Для подлинного гуманизма свобода означает высшее благо; поэтому Ленина пытались прежде всего оклеветать путем фальсификации его учения о свободе. Но подлинная свобода не похожа на буржуазную «свободу». В статье «Фальшивые речи о свободе» Ленин беспощадно разоблачает мелкобуржуазные предрассудки. «Пока не уничтожены классы, — пишет он, — всякие разговоры о свободе и равенстве вообще являются самообманом или обманом рабочих, а также всех трудящихся и эксплуатируемых капиталом, являются, во всяком случае, защитой интересов буржуазии. Пока не уничтожены классы, при всяком рассуждении о свободе и равенстве должен быть поставлен вопрос: свобода для какого класса? и для какого именно употребления? равенство какого класса с каким? и в каком именно отношении?» * И далее Ленин пишет, что в классовом обществе существует «лицемерное равенство» собственника и неимущего, сытого и голодного, эксплуататора и эксплуатируемого**.
Ленинское определение свободы прекрасно демонстрирует разницу между подлинным и ложным гуманизмом, между егуманизмом» и гуманизмом. «Гуманист» видит свободу в позволении публично бранить правительство. Ленинский подлинный гуманист считает, что свободен тот, кто свободен от страха перед безработицей и голодной старостью, кто свободен от страха за судьбу своих детей…
Народы мира в Ленине. М… 1980. С. 76–78
Ф. И. ШАЛЯПИН
из книги
«МАСКА И ДУША. МОИ СОРОК ЛЕТ НА ТЕАТРАХ»
Стали меня очень серьезно огорчать и дела в театре. Хотя позвали меня назад в театр для спасения деда и в первое время с моими мнениями считались, но понемногу закулисные революционеры опять стали меня одолевать. У меня возник в театре конфликт с некой дамой, коммунисткой, заведовавшей каким-то театральным департаментом. Пришел в Мариинский театр не то циркуляр, не то живой чиновник и объявляет нам следующее:
бывшие императорские театры объелись богатствами реквизита, костюмов, декораций. А народ в провинции живет-де во тьме. Не ехать же этому народу в Петербург в Мариинский театр просвещаться! Так вот, видите ли, костюмы и декорации столицы должны быть посланы на помощь неимущим. Пусть обслуживают районы и провинцию.
Против этого я резко восстал. Единственные в мире по богатству и роскоши мастерские, гардеробные и декоративные императорских театров Петербурга имеют свою славную историю и высокую художественную ценность. И эти сокровища начнут растаскивать по провинциям и районам, и пойдут они по рукам людей, которым они решительно ни на что не нужны, ни они, ни их история. Я с отвращением представлял себе, как наши драгоценные костюмы сворачивают и суют в корзинки. «Нет!» — сказал я категорически. Помню, я даже выразился, что если за эти вещи мне пришлось бы сражаться, то я готов взять в руки какое угодно оружие.
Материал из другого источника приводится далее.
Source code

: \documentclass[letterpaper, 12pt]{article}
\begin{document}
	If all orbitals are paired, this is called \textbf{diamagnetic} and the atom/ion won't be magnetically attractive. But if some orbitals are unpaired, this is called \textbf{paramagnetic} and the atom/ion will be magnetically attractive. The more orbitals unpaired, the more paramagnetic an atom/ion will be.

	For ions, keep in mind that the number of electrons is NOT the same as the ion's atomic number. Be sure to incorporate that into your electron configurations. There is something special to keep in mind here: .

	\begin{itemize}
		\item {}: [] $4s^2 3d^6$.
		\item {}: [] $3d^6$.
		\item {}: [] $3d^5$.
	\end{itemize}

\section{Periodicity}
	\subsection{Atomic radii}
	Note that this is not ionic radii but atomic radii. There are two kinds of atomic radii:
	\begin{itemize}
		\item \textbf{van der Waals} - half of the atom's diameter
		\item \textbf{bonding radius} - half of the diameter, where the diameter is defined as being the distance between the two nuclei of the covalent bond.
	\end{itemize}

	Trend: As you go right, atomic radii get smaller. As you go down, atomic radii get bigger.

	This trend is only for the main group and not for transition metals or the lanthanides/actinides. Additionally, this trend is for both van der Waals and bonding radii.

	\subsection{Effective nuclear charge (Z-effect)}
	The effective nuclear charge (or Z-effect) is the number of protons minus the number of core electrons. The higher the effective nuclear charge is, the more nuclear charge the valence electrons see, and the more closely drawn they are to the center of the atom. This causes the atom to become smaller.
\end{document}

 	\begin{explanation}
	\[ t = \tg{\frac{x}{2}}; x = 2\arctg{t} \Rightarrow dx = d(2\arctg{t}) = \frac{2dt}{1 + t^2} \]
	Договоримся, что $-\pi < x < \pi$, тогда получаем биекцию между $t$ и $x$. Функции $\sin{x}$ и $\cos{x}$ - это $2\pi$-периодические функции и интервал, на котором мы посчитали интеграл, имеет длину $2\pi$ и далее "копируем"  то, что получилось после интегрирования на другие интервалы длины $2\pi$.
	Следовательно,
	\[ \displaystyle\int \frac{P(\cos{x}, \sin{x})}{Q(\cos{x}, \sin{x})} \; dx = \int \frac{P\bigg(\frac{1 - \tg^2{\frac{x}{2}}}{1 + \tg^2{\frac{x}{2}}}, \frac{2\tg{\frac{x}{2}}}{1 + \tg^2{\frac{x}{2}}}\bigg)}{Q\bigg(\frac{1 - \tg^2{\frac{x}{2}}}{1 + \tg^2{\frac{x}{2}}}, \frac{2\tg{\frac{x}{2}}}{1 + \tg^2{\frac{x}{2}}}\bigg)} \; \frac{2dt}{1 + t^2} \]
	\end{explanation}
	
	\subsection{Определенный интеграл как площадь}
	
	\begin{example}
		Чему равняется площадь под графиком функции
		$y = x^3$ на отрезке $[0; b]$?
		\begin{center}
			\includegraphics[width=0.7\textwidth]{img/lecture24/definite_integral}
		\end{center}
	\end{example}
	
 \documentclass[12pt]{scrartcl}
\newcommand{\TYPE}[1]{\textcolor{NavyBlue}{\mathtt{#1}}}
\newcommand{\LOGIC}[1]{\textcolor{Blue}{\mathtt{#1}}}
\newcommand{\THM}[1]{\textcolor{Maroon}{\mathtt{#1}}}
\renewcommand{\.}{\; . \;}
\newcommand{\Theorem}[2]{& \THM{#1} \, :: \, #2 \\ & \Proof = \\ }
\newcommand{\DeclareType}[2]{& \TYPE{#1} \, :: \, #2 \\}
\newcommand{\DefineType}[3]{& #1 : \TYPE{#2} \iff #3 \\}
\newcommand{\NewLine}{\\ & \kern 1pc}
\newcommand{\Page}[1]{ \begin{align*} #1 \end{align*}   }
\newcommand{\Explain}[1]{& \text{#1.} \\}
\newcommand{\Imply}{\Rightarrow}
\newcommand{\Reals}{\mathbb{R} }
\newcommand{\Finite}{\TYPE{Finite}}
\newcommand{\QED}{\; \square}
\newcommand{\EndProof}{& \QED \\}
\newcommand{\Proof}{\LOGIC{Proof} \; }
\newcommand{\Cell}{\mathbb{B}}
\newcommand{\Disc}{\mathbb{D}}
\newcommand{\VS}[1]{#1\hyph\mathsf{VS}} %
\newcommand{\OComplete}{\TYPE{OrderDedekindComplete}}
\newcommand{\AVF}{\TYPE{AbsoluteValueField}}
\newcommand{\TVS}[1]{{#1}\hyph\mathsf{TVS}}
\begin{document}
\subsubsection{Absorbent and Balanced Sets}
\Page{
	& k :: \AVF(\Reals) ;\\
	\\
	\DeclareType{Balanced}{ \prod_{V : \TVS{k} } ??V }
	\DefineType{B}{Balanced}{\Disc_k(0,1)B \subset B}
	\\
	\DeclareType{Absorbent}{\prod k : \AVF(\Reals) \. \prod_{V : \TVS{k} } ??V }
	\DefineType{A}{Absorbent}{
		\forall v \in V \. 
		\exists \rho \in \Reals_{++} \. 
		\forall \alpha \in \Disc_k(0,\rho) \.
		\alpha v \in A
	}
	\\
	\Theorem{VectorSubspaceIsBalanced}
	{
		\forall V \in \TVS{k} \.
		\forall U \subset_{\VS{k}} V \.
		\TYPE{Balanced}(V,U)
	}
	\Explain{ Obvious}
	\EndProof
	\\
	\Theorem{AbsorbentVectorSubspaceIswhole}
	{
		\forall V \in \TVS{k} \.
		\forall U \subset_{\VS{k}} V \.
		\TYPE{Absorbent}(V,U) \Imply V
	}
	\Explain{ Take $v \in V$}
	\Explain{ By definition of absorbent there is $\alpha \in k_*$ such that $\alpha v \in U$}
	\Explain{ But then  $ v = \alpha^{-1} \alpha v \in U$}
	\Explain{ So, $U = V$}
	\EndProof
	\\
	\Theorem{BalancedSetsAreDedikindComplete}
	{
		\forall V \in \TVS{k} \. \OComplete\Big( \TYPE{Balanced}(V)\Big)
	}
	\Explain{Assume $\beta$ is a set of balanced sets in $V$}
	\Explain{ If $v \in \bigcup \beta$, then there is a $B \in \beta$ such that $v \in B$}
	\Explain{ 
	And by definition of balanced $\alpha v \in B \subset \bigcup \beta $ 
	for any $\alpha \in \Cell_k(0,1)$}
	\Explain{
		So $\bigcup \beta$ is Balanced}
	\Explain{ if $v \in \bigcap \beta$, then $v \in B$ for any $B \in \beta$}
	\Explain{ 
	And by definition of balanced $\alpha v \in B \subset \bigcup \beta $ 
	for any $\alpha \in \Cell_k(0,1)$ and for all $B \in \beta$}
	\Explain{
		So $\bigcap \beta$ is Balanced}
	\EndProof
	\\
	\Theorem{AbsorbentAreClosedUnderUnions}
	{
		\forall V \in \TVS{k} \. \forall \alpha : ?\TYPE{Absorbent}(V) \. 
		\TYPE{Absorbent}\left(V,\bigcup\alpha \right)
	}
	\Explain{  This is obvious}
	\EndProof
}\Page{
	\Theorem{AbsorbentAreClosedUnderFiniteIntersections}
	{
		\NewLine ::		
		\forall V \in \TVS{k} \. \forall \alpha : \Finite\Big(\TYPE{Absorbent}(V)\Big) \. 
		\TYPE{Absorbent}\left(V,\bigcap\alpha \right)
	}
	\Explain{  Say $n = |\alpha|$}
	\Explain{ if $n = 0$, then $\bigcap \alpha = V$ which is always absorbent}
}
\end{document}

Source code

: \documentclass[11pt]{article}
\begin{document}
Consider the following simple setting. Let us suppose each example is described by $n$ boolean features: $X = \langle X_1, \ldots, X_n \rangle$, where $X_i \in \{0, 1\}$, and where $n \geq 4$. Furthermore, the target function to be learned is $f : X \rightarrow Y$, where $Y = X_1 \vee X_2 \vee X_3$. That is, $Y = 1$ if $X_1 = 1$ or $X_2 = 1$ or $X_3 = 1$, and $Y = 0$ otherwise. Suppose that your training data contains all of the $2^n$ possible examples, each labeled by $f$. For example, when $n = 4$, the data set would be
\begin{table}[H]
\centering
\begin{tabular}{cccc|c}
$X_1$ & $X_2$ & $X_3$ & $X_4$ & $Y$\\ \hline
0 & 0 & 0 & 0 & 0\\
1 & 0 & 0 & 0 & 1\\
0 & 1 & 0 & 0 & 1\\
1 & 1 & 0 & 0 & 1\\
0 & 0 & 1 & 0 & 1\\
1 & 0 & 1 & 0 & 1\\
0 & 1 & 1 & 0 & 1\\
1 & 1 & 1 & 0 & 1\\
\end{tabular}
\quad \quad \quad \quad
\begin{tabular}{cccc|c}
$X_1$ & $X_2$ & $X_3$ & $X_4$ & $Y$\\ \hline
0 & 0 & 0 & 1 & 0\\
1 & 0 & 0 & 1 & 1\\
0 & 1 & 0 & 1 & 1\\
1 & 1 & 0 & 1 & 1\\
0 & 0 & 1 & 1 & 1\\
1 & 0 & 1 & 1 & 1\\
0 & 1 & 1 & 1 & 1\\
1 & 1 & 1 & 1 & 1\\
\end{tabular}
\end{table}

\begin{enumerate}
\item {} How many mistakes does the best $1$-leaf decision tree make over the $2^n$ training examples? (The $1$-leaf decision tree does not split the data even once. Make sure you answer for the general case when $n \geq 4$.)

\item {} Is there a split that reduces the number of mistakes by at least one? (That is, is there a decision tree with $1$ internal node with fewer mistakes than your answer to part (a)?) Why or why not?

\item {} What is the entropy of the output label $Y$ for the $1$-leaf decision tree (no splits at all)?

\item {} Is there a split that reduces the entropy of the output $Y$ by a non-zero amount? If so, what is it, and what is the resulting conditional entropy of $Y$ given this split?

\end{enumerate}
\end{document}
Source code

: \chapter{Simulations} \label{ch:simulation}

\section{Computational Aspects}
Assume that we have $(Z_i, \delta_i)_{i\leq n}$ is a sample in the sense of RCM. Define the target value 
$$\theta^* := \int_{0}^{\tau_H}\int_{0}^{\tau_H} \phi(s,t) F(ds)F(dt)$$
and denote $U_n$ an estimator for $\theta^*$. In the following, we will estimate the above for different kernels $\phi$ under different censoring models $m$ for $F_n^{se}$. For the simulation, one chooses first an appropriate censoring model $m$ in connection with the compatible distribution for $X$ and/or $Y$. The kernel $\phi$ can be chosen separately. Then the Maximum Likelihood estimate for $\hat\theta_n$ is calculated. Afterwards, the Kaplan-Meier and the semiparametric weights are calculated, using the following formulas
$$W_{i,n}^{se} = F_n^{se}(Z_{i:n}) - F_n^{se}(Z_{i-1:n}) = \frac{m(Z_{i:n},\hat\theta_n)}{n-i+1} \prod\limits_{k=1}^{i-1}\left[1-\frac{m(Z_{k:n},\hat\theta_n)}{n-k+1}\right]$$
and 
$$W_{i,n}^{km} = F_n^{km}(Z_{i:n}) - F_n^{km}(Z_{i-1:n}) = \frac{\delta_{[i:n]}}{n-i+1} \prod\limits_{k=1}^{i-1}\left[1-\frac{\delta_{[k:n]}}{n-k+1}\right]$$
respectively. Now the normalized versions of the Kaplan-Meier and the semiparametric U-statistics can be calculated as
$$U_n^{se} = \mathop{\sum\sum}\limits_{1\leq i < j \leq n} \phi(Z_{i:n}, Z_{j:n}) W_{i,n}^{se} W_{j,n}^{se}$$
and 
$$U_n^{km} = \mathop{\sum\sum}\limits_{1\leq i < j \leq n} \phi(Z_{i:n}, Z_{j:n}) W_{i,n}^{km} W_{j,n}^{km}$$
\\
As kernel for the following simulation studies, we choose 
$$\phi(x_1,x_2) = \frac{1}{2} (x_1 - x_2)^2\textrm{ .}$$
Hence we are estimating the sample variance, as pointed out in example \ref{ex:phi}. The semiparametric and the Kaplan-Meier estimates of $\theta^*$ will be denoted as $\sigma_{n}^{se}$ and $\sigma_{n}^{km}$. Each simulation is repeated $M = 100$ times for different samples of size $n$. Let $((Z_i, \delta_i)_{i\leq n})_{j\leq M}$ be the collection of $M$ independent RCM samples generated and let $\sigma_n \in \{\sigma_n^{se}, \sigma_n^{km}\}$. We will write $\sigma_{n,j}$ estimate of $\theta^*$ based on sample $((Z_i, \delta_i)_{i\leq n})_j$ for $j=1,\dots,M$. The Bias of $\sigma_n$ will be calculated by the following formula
Но бороться «буржую» с коммунистами нелегко. Резон некоммуниета не имел права даже называться резоном… А петербургская высшая власть была, конечно, на стороне ретивой коммунистки.
Тогда я с управляющим театром, мне сочувствовавшим, решил съездить в Москву и поговорить об атом деле с самим Лениным. Свидание было получить не очень легко, но менее трудно, чем с Зиновьевым в Петербурге.
В Кремле, в палате, которая в прошлом называлась, кажется, Судебной, я подымался по бесчисленным лестницам, охранявшимся вооруженными солдатами. На каждом шагу проверялись пропуски. Наконец, я достиг дверей, у которых стоял патруль.
Я вошел в совершенно простую комнату, разделенную на две части, большую и меньшую. Стоял большой письменный стол. На нем лежали бумаги, бумаги. У стола стояло кресло. Это был сухой и трезвый рабочий кабинет.
И вот из маленькой двери, из угла покатилась фигура татарского типа с широкими скулами, с малой шевелюрой, с бородкой. Ленин. Он немного картавил на Р. Поздоровались. Очень любезно пригласил сесть и спросил, в чем дело. И вот я как можно внятнее начал рассусоливать очень простой, в сущности, вопрос. Не успел я сказать несколько фраз, как мой план рассусоливания был немедленно расстроен Владимиром Ильичом. Он коротко сказал:
— Не беспокойтесь, не беспокойтесь. Я все отлично понимаю.
Тут я понял, что имею дело с человеком, который привык понимать с двух слов, и что разжевывать ему дел не надо. Он меня сразу покорил и стал мне симпатичен. «Это, пожалуй, вождь», — подумал я.
А Ленин продолжал:
— Поезжайте в Петроград, не говорите никому ни слова, а я употреблю влияние, если оно есть, на то, чтобы ваши резонные опасения были приняты во внимание в вашу сторону.